Wealthy people have security
In Maslow’s hierarchy of needs, one of the most basic requirements is physical and financial security. Wealthy individuals generally already have this security in spades.
They don’t worry about keeping the lights on, putting food on the table, or being one missed paycheck away from financial ruin. A lottery win wouldn’t relieve any monetary stress or uncertainty for them.
They have many income streams
Rich people often have diverse income streams, whether that’s through investments, businesses, inheriting family money, or other assets that provide regular payouts. Even an enormous lottery prize likely wouldn’t surpass or significantly boost their existing passive incomes.
Playing the lottery wouldn’t meaningfully change their cashflows. For the average working or middle class individual, the potential payout is much more enticing.
It’s a drop in the bucket
Let’s say a lottery jackpot is $1 billion, and a wealthy person’s net worth is $5 billion. Winning would bump their net worth to $6 billion, a nice boost but still just a 20% increase in their overall wealth. They might look at playing the lottery as a foolish and trivial pursuit for such a relatively small returns.

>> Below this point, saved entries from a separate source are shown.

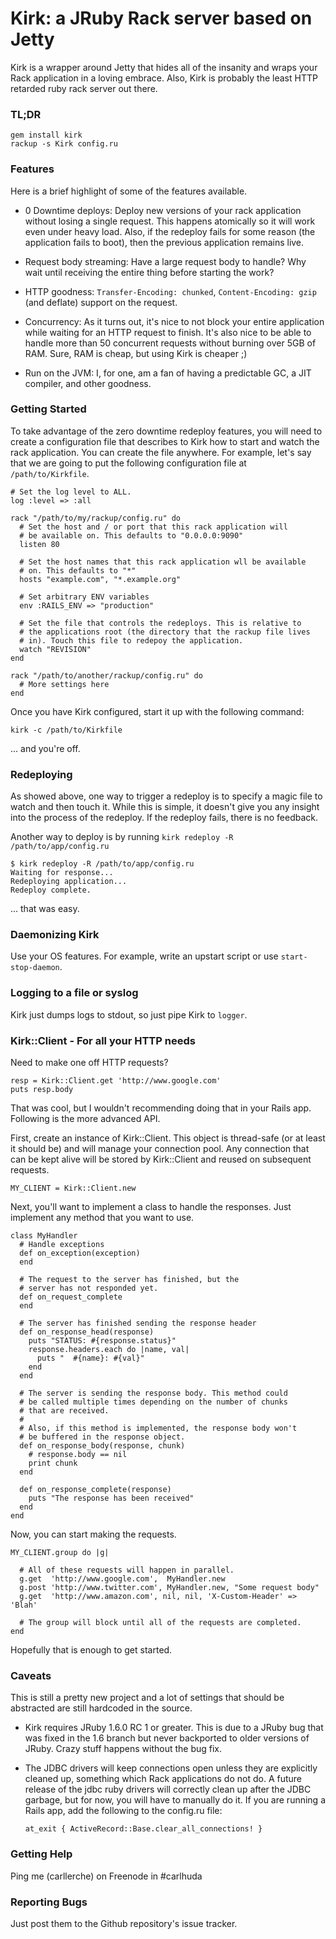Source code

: # Kirk: a JRuby Rack server based on Jetty

Kirk is a wrapper around Jetty that hides all of the insanity and wraps your
Rack application in a loving embrace. Also, Kirk is probably the least HTTP
retarded ruby rack server out there.

### TL;DR

    gem install kirk
    rackup -s Kirk config.ru

### Features

Here is a brief highlight of some of the features available.

* 0 Downtime deploys: Deploy new versions of your rack application without
  losing a single request. This happens atomically so it will work even under
  heavy load. Also, if the redeploy fails for some reason (the application fails
  to boot), then the previous application remains live.

* Request body streaming: Have a large request body to handle? Why wait until
  receiving the entire thing before starting the work?

* HTTP goodness: `Transfer-Encoding: chunked`, `Content-Encoding: gzip` (and
  deflate) support on the request.

* Concurrency: As it turns out, it's nice to not block your entire application
  while waiting for an HTTP request to finish. It's also nice to be able to
  handle more than 50 concurrent requests without burning over 5GB of RAM. Sure,
  RAM is cheap, but using Kirk is cheaper ;)

* Run on the JVM: I, for one, am a fan of having a predictable GC, a JIT
  compiler, and other goodness.

### Getting Started

To take advantage of the zero downtime redeploy features, you will need to
create a configuration file that describes to Kirk how to start and watch the
rack application. You can create the file anywhere. For example, let's say that
we are going to put the following configuration file at `/path/to/Kirkfile`.

    # Set the log level to ALL.
    log :level => :all

    rack "/path/to/my/rackup/config.ru" do
      # Set the host and / or port that this rack application will
      # be available on. This defaults to "0.0.0.0:9090"
      listen 80

      # Set the host names that this rack application wll be available
      # on. This defaults to "*"
      hosts "example.com", "*.example.org"

      # Set arbitrary ENV variables
      env :RAILS_ENV => "production"

      # Set the file that controls the redeploys. This is relative to
      # the applications root (the directory that the rackup file lives
      # in). Touch this file to redepoy the application.
      watch "REVISION"
    end

    rack "/path/to/another/rackup/config.ru" do
      # More settings here
    end

Once you have Kirk configured, start it up with the following command:

    kirk -c /path/to/Kirkfile

... and you're off.

### Redeploying

As showed above, one way to trigger a redeploy is to specify a magic file to
watch and then touch it. While this is simple, it doesn't give you any insight
into the process of the redeploy. If the redeploy fails, there is no feedback.

Another way to deploy is by running `kirk redeploy -R /path/to/app/config.ru`

    $ kirk redeploy -R /path/to/app/config.ru
    Waiting for response...
    Redeploying application...
    Redeploy complete.

... that was easy.

### Daemonizing Kirk

Use your OS features. For example, write an upstart script or use
`start-stop-daemon`.

### Logging to a file or syslog

Kirk just dumps logs to stdout, so just pipe Kirk to `logger`.

### Kirk::Client - For all your HTTP needs

Need to make one off HTTP requests?

    resp = Kirk::Client.get 'http://www.google.com'
    puts resp.body

That was cool, but I wouldn't recommending doing that in your Rails app.
Following is the more advanced API.

First, create an instance of Kirk::Client. This object is thread-safe (or at
least it should be) and will manage your connection pool. Any connection that
can be kept alive will be stored by Kirk::Client and reused on subsequent requests.

    MY_CLIENT = Kirk::Client.new

Next, you'll want to implement a class to handle the responses. Just implement
any method that you want to use.

    class MyHandler
      # Handle exceptions
      def on_exception(exception)
      end

      # The request to the server has finished, but the
      # server has not responded yet.
      def on_request_complete
      end

      # The server has finished sending the response header
      def on_response_head(response)
        puts "STATUS: #{response.status}"
        response.headers.each do |name, val|
          puts "  #{name}: #{val}"
        end
      end

      # The server is sending the response body. This method could
      # be called multiple times depending on the number of chunks
      # that are received.
      #
      # Also, if this method is implemented, the response body won't
      # be buffered in the response object.
      def on_response_body(response, chunk)
        # response.body == nil
        print chunk
      end

      def on_response_complete(response)
        puts "The response has been received"
      end
    end

Now, you can start making the requests.

    MY_CLIENT.group do |g|

      # All of these requests will happen in parallel.
      g.get  'http://www.google.com',  MyHandler.new
      g.post 'http://www.twitter.com', MyHandler.new, "Some request body"
      g.get  'http://www.amazon.com', nil, nil, 'X-Custom-Header' => 'Blah'

      # The group will block until all of the requests are completed.
    end

Hopefully that is enough to get started.

### Caveats

This is still a pretty new project and a lot of settings that should be
abstracted are still hardcoded in the source.

* Kirk requires JRuby 1.6.0 RC 1 or greater. This is due to a JRuby bug that
  was fixed in the 1.6 branch but never backported to older versions of JRuby.
  Crazy stuff happens without the bug fix.

* The JDBC drivers will keep connections open unless they are explicitly
  cleaned up, something which Rack applications do not do. A future release of
  the jdbc ruby drivers will correctly clean up after the JDBC garbage, but for
  now, you will have to manually do it. If you are running a Rails app, add the
  following to the config.ru file:

      at_exit { ActiveRecord::Base.clear_all_connections! }

### Getting Help

Ping me (carllerche) on Freenode in #carlhuda

### Reporting Bugs

Just post them to the Github repository's issue tracker.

For some context, $1 billion is:
- 1% of $100 billion
- 2% of $50 billion
- 5% of $20 billion
As you can see, even gigantic lottery prizes are often just drops in the bucket for the ultra high net worth set. The potential winnings aren’t proportional to the risk.
The odds are terrible
Wealthy individuals understand the extremely low odds of winning the lottery. Let’s take Powerball, one of the two biggest national lotteries, as an example:
- Odds of winning the Powerball jackpot: 1 in 292,201,338
- Odds of winning any Powerball prize: 1 in 24.87
- Odds of winning $1 million prize: 1 in 11,688,053.52
- Overall odds are stacked heavily against players
To put that into perspective, you are:
- 300x more likely to get struck by lightning in your lifetime
- 425x more likely to get a hole in one in golf
- 22,000x more likely to date a millionaire
Essentially, your chances of winning the grand prize or any significant sum in the lottery are microscopically small. Wealthy individuals are generally adept at calculating risk versus reward. And with odds like this, the risk overwhelmingly outweighs the potential reward.

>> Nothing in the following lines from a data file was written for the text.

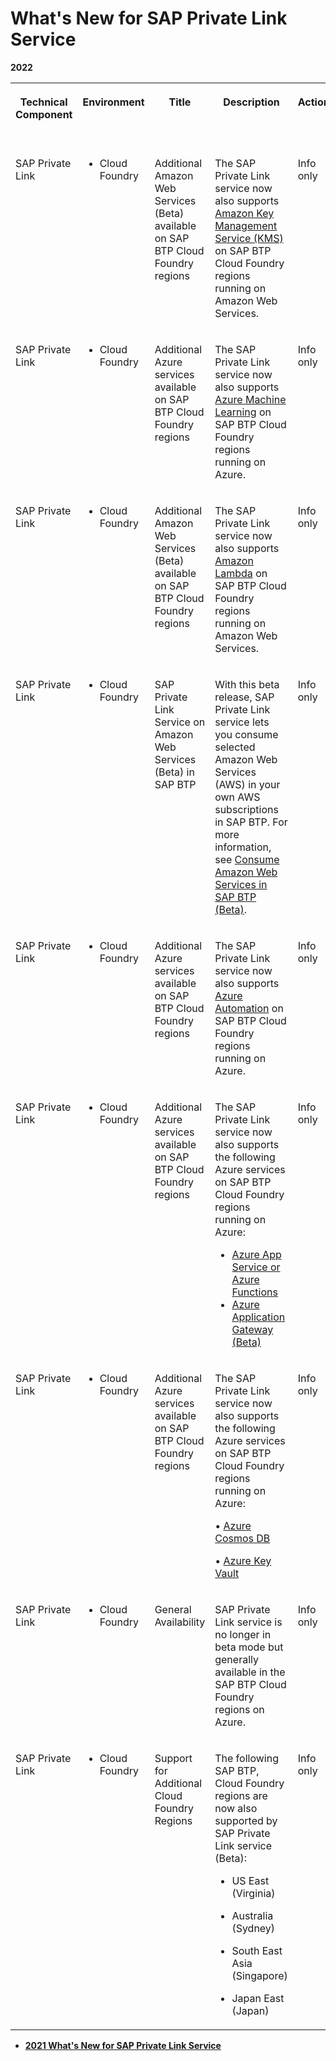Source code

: <!-- loio058484a825da48238604155ffc82de54 -->

# What's New for SAP Private Link Service 





**2022**


<table>
<tr>
<th valign="top">

Technical Component



</th>
<th valign="top">

Environment



</th>
<th valign="top">

Title



</th>
<th valign="top">

Description



</th>
<th valign="top">

Action



</th>
<th valign="top">

Lifecycle



</th>
<th valign="top">

Type



</th>
<th valign="top">

Line of Business



</th>
<th valign="top">

Modular Business Process



</th>
<th valign="top">

Product



</th>
<th valign="top">

Latest Revision



</th>
<th valign="top">

Available as of



</th>
</tr>
<tr>
<td valign="top">

SAP Private Link



</td>
<td valign="top">

-   Cloud Foundry



</td>
<td valign="top">

Additional Amazon Web Services \(Beta\) available on SAP BTP Cloud Foundry regions



</td>
<td valign="top">

The SAP Private Link service now also supports [Amazon Key Management Service \(KMS\)](using-sap-private-link-service/amazon-key-management-service-kms-9885247.md) on SAP BTP Cloud Foundry regions running on Amazon Web Services.



</td>
<td valign="top">

Info only



</td>
<td valign="top">



</td>
<td valign="top">

New



</td>
<td valign="top">

Technology



</td>
<td valign="top">

Not applicable



</td>
<td valign="top">

SAP Business Technology Platform



</td>
<td valign="top">

2023-02-23



</td>
<td valign="top">

2023-02-23



</td>
</tr>
<tr>
<td valign="top">

SAP Private Link



</td>
<td valign="top">

-   Cloud Foundry



</td>
<td valign="top">

Additional Azure services available on SAP BTP Cloud Foundry regions



</td>
<td valign="top">

The SAP Private Link service now also supports [Azure Machine Learning](using-sap-private-link-service/azure-machine-learning-3421f1f.md) on SAP BTP Cloud Foundry regions running on Azure.



</td>
<td valign="top">

Info only



</td>
<td valign="top">



</td>
<td valign="top">

New



</td>
<td valign="top">

Technology



</td>
<td valign="top">

Not applicable



</td>
<td valign="top">

SAP Business Technology Platform



</td>
<td valign="top">

2023-02-09



</td>
<td valign="top">

2023-02-09



</td>
</tr>
<tr>
<td valign="top">

SAP Private Link



</td>
<td valign="top">

-   Cloud Foundry



</td>
<td valign="top">

Additional Amazon Web Services \(Beta\) available on SAP BTP Cloud Foundry regions



</td>
<td valign="top">

The SAP Private Link service now also supports [Amazon Lambda](using-sap-private-link-service/amazon-lambda-45e272a.md) on SAP BTP Cloud Foundry regions running on Amazon Web Services.



</td>
<td valign="top">

Info only



</td>
<td valign="top">



</td>
<td valign="top">

New



</td>
<td valign="top">

Technology



</td>
<td valign="top">

Not applicable



</td>
<td valign="top">

SAP Business Technology Platform



</td>
<td valign="top">

2022-12-01



</td>
<td valign="top">

2022-12-01



</td>
</tr>
<tr>
<td valign="top">

SAP Private Link



</td>
<td valign="top">

-   Cloud Foundry



</td>
<td valign="top">

SAP Private Link Service on Amazon Web Services \(Beta\) in SAP BTP



</td>
<td valign="top">

With this beta release, SAP Private Link service lets you consume selected Amazon Web Services \(AWS\) in your own AWS subscriptions in SAP BTP. For more information, see [Consume Amazon Web Services in SAP BTP \(Beta\)](using-sap-private-link-service/consume-amazon-web-services-in-sap-btp-beta-5753419.md).



</td>
<td valign="top">

Info only



</td>
<td valign="top">



</td>
<td valign="top">

New



</td>
<td valign="top">

Technology



</td>
<td valign="top">

Not applicable



</td>
<td valign="top">

SAP Business Technology Platform



</td>
<td valign="top">

2022-11-22



</td>
<td valign="top">

2022-11-22



</td>
</tr>
<tr>
<td valign="top">

SAP Private Link



</td>
<td valign="top">

-   Cloud Foundry



</td>
<td valign="top">

Additional Azure services available on SAP BTP Cloud Foundry regions



</td>
<td valign="top">

The SAP Private Link service now also supports [Azure Automation](https://help.sap.com/docs/PRIVATE_LINK/42acd88cb4134ba2a7d3e0e62c9fe6cf/8064b46e99d140d8b38c1ac7f12aa513.html?locale=en-US&version=CLOUD) on SAP BTP Cloud Foundry regions running on Azure.



</td>
<td valign="top">

Info only



</td>
<td valign="top">



</td>
<td valign="top">

New



</td>
<td valign="top">

Technology



</td>
<td valign="top">

Not applicable



</td>
<td valign="top">

 



</td>
<td valign="top">



</td>
<td valign="top">

2022-10-20



</td>
</tr>
<tr>
<td valign="top">

SAP Private Link



</td>
<td valign="top">

-   Cloud Foundry



</td>
<td valign="top">

Additional Azure services available on SAP BTP Cloud Foundry regions



</td>
<td valign="top">

The SAP Private Link service now also supports the following Azure services on SAP BTP Cloud Foundry regions running on Azure:

-    [Azure App Service or Azure Functions](using-sap-private-link-service/azure-app-service-or-azure-functions-d5f96f9.md) 
-    [Azure Application Gateway \(Beta\)](using-sap-private-link-service/azure-application-gateway-beta-af86a45.md) 



</td>
<td valign="top">

Info only



</td>
<td valign="top">



</td>
<td valign="top">

New



</td>
<td valign="top">

Technology



</td>
<td valign="top">

Not applicable



</td>
<td valign="top">

 



</td>
<td valign="top">



</td>
<td valign="top">

2022-10-06



</td>
</tr>
<tr>
<td valign="top">

SAP Private Link



</td>
<td valign="top">

-   Cloud Foundry



</td>
<td valign="top">

Additional Azure services available on SAP BTP Cloud Foundry regions



</td>
<td valign="top">

The SAP Private Link service now also supports the following Azure services on SAP BTP Cloud Foundry regions running on Azure:

• [Azure Cosmos DB](using-sap-private-link-service/azure-cosmos-db-663ed56.md) 

• [Azure Key Vault](using-sap-private-link-service/azure-key-vault-407fb19.md) 



</td>
<td valign="top">

Info only



</td>
<td valign="top">



</td>
<td valign="top">

New



</td>
<td valign="top">

Technology



</td>
<td valign="top">

Not applicable



</td>
<td valign="top">

 



</td>
<td valign="top">



</td>
<td valign="top">

2022-09-23



</td>
</tr>
<tr>
<td valign="top">

SAP Private Link



</td>
<td valign="top">

-   Cloud Foundry



</td>
<td valign="top">

General Availability



</td>
<td valign="top">

SAP Private Link service is no longer in beta mode but generally available in the SAP BTP Cloud Foundry regions on Azure.



</td>
<td valign="top">

Info only



</td>
<td valign="top">

General Availability



</td>
<td valign="top">

New



</td>
<td valign="top">

Technology



</td>
<td valign="top">

Not applicable



</td>
<td valign="top">

 



</td>
<td valign="top">



</td>
<td valign="top">

2022-06-21



</td>
</tr>
<tr>
<td valign="top">

SAP Private Link



</td>
<td valign="top">

-   Cloud Foundry



</td>
<td valign="top">

Support for Additional Cloud Foundry Regions



</td>
<td valign="top">

The following SAP BTP, Cloud Foundry regions are now also supported by SAP Private Link service \(Beta\):

-   US East \(Virginia\)

-   Australia \(Sydney\)

-   South East Asia \(Singapore\)

-   Japan East \(Japan\)




</td>
<td valign="top">

Info only



</td>
<td valign="top">



</td>
<td valign="top">

New



</td>
<td valign="top">

Technology



</td>
<td valign="top">

Not applicable



</td>
<td valign="top">

 



</td>
<td valign="top">



</td>
<td valign="top">

2022-04-07



</td>
</tr>
</table>

-   **[2021 What's New for SAP Private Link Service](2021-what-s-new-for-sap-private-link-service-61fa6a0.md)**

Lottery has negative expected value
Looking at the Powerball lottery from a expected value perspective makes it very unappealing as well.
Prize | Odds of Winning | Prize Amount | Expected Value |
---|---|---|---|
Jackpot | 1 in 292,201,338 | $150 million | $0.51 |
$1 million | 1 in 11,688,053 | $1 million | $0.09 |
$50,000 | 1 in 913,129 | $50,000 | $0.05 |
$100 | 1 in 91 | $100 | $1.10 |
Ticket price | -$2 | -$2 | |
Total | -$0.25 |
As you can see, the expected payout of playing Powerball is actually negative $0.25. Over time, the more you play, the more you are expected mathematically to lose. This makes the lottery an extremely poor use of money strictly from a financial standpoint.
Wealthy individuals know this and tend to put their money into assets with positive expected returns instead, like stocks, bonds, businesses, or real estate.
It’s not exciting
For the average person, winning even $1 million in the lottery would be an extraordinary, life-changing event. That kind of windfall could allow them to buy a nice house, quit a job they dislike, take dream vacations, and do many things they otherwise couldn’t afford.
But to a billionaire, even $500 million isn’t nearly as monumental or exciting. They likely already live in mansions, own islands, and have purchased virtually anything money can buy. The thrill just isn’t there compared to a regular person winning.
Diminishing returns on happiness
Research has shown that money does correlate to increased happiness, but only up to a point. Studies have consistently found that happiness levels tend to plateau around incomes of $75,000 per year. More money beyond that threshold doesn’t seem to make people incrementally happier.
Lottery prizes in the hundreds of millions then would likely have diminishing impacts on the joy and life satisfaction of the already ultra-wealthy. They have already crossed the peak point where money makes you happier. For the average person, those amounts could put them into that peak happiness zone for the first time.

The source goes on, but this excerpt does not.